EXERCISE BRIEF
Scan the records for the string "Negative"; copy each line where it occurs.

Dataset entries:

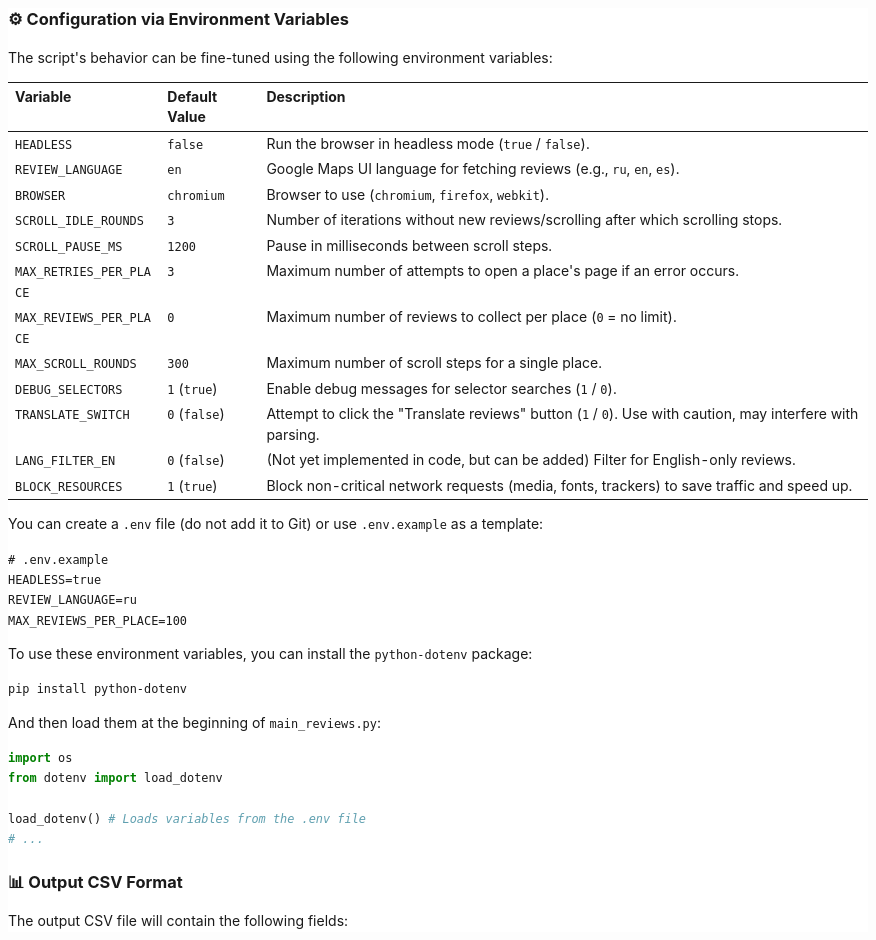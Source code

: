 ### ⚙️ Configuration via Environment Variables

The script's behavior can be fine-tuned using the following environment variables:

| Variable                | Default Value | Description                                                                                             |
| :---------------------- | :------------ | :------------------------------------------------------------------------------------------------------ |
| `HEADLESS`              | `false`       | Run the browser in headless mode (`true` / `false`).                                                  |
| `REVIEW_LANGUAGE`       | `en`          | Google Maps UI language for fetching reviews (e.g., `ru`, `en`, `es`).                                  |
| `BROWSER`               | `chromium`    | Browser to use (`chromium`, `firefox`, `webkit`).                                                       |
| `SCROLL_IDLE_ROUNDS`    | `3`           | Number of iterations without new reviews/scrolling after which scrolling stops.                         |
| `SCROLL_PAUSE_MS`       | `1200`        | Pause in milliseconds between scroll steps.                                                             |
| `MAX_RETRIES_PER_PLACE` | `3`           | Maximum number of attempts to open a place's page if an error occurs.                                   |
| `MAX_REVIEWS_PER_PLACE` | `0`           | Maximum number of reviews to collect per place (`0` = no limit).                                        |
| `MAX_SCROLL_ROUNDS`     | `300`         | Maximum number of scroll steps for a single place.                                                      |
| `DEBUG_SELECTORS`       | `1` (`true`)  | Enable debug messages for selector searches (`1` / `0`).                                                |
| `TRANSLATE_SWITCH`      | `0` (`false`) | Attempt to click the "Translate reviews" button (`1` / `0`). Use with caution, may interfere with parsing. |
| `LANG_FILTER_EN`        | `0` (`false`) | (Not yet implemented in code, but can be added) Filter for English-only reviews.                        |
| `BLOCK_RESOURCES`       | `1` (`true`)  | Block non-critical network requests (media, fonts, trackers) to save traffic and speed up.              |

You can create a `.env` file (do not add it to Git) or use `.env.example` as a template:

```dotenv
# .env.example
HEADLESS=true
REVIEW_LANGUAGE=ru
MAX_REVIEWS_PER_PLACE=100
```

To use these environment variables, you can install the `python-dotenv` package:

```bash
pip install python-dotenv
```

And then load them at the beginning of `main_reviews.py`:

```python
import os
from dotenv import load_dotenv

load_dotenv() # Loads variables from the .env file
# ...
```

### 📊 Output CSV Format

The output CSV file will contain the following fields:

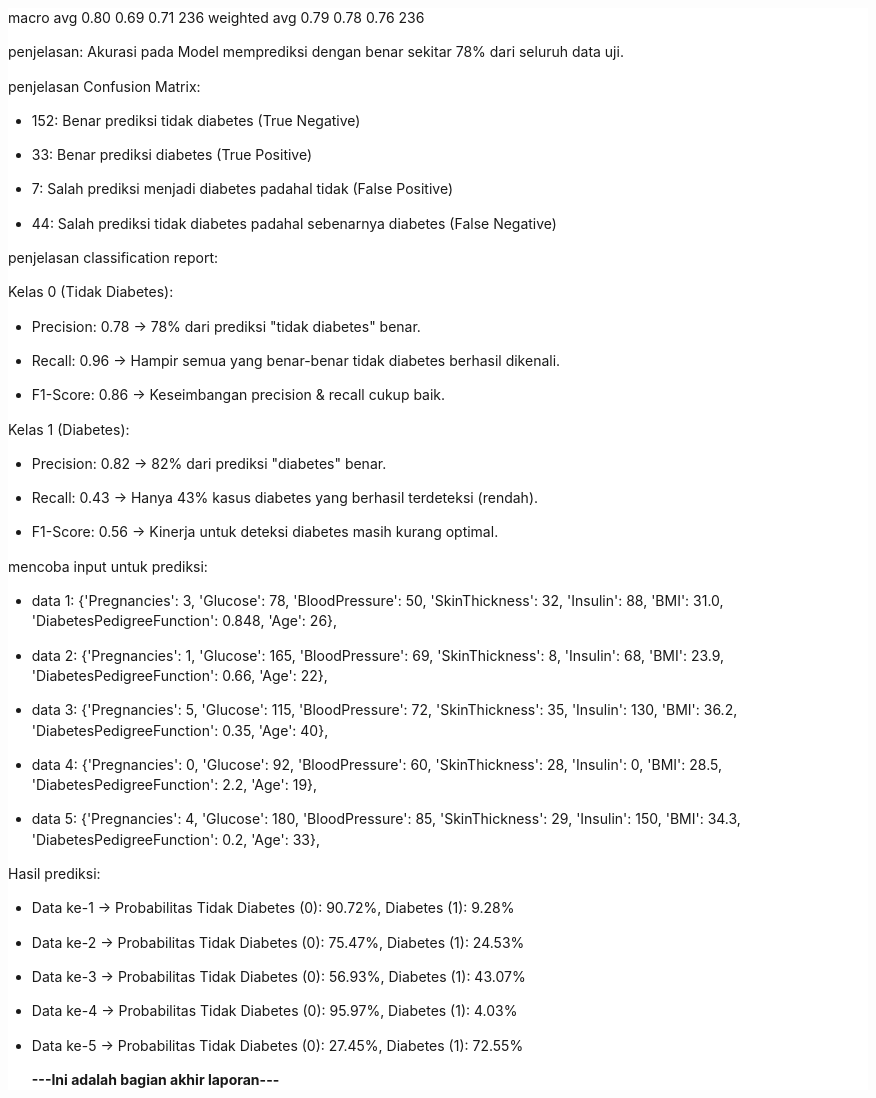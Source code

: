 macro avg 0.80 0.69 0.71 236
weighted avg 0.79 0.78 0.76 236

penjelasan:
Akurasi pada Model memprediksi dengan benar sekitar 78% dari seluruh data uji.

penjelasan Confusion Matrix:

-   152: Benar prediksi tidak diabetes (True Negative)

-   33: Benar prediksi diabetes (True Positive)

-   7: Salah prediksi menjadi diabetes padahal tidak (False Positive)

-   44: Salah prediksi tidak diabetes padahal sebenarnya diabetes (False Negative)

penjelasan classification report:

Kelas 0 (Tidak Diabetes):

-   Precision: 0.78 → 78% dari prediksi "tidak diabetes" benar.

-   Recall: 0.96 → Hampir semua yang benar-benar tidak diabetes berhasil dikenali.

-   F1-Score: 0.86 → Keseimbangan precision & recall cukup baik.

Kelas 1 (Diabetes):

-   Precision: 0.82 → 82% dari prediksi "diabetes" benar.

-   Recall: 0.43 → Hanya 43% kasus diabetes yang berhasil terdeteksi (rendah).

-   F1-Score: 0.56 → Kinerja untuk deteksi diabetes masih kurang optimal.

mencoba input untuk prediksi:

-   data 1: {'Pregnancies': 3, 'Glucose': 78, 'BloodPressure': 50, 'SkinThickness': 32, 'Insulin': 88, 'BMI': 31.0, 'DiabetesPedigreeFunction': 0.848, 'Age': 26},

-   data 2: {'Pregnancies': 1, 'Glucose': 165, 'BloodPressure': 69, 'SkinThickness': 8, 'Insulin': 68, 'BMI': 23.9, 'DiabetesPedigreeFunction': 0.66, 'Age': 22},

-   data 3: {'Pregnancies': 5, 'Glucose': 115, 'BloodPressure': 72, 'SkinThickness': 35, 'Insulin': 130, 'BMI': 36.2, 'DiabetesPedigreeFunction': 0.35, 'Age': 40},

-   data 4: {'Pregnancies': 0, 'Glucose': 92, 'BloodPressure': 60, 'SkinThickness': 28, 'Insulin': 0, 'BMI': 28.5, 'DiabetesPedigreeFunction': 2.2, 'Age': 19},

-   data 5: {'Pregnancies': 4, 'Glucose': 180, 'BloodPressure': 85, 'SkinThickness': 29, 'Insulin': 150, 'BMI': 34.3, 'DiabetesPedigreeFunction': 0.2, 'Age': 33},

Hasil prediksi:

-   Data ke-1 -> Probabilitas Tidak Diabetes (0): 90.72%, Diabetes (1): 9.28%

-   Data ke-2 -> Probabilitas Tidak Diabetes (0): 75.47%, Diabetes (1): 24.53%

-   Data ke-3 -> Probabilitas Tidak Diabetes (0): 56.93%, Diabetes (1): 43.07%

-   Data ke-4 -> Probabilitas Tidak Diabetes (0): 95.97%, Diabetes (1): 4.03%

-   Data ke-5 -> Probabilitas Tidak Diabetes (0): 27.45%, Diabetes (1): 72.55%

    **---Ini adalah bagian akhir laporan---**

EXERCISE ANSWER
-   152: Benar prediksi tidak diabetes (True Negative)
-   44: Salah prediksi tidak diabetes padahal sebenarnya diabetes (False Negative)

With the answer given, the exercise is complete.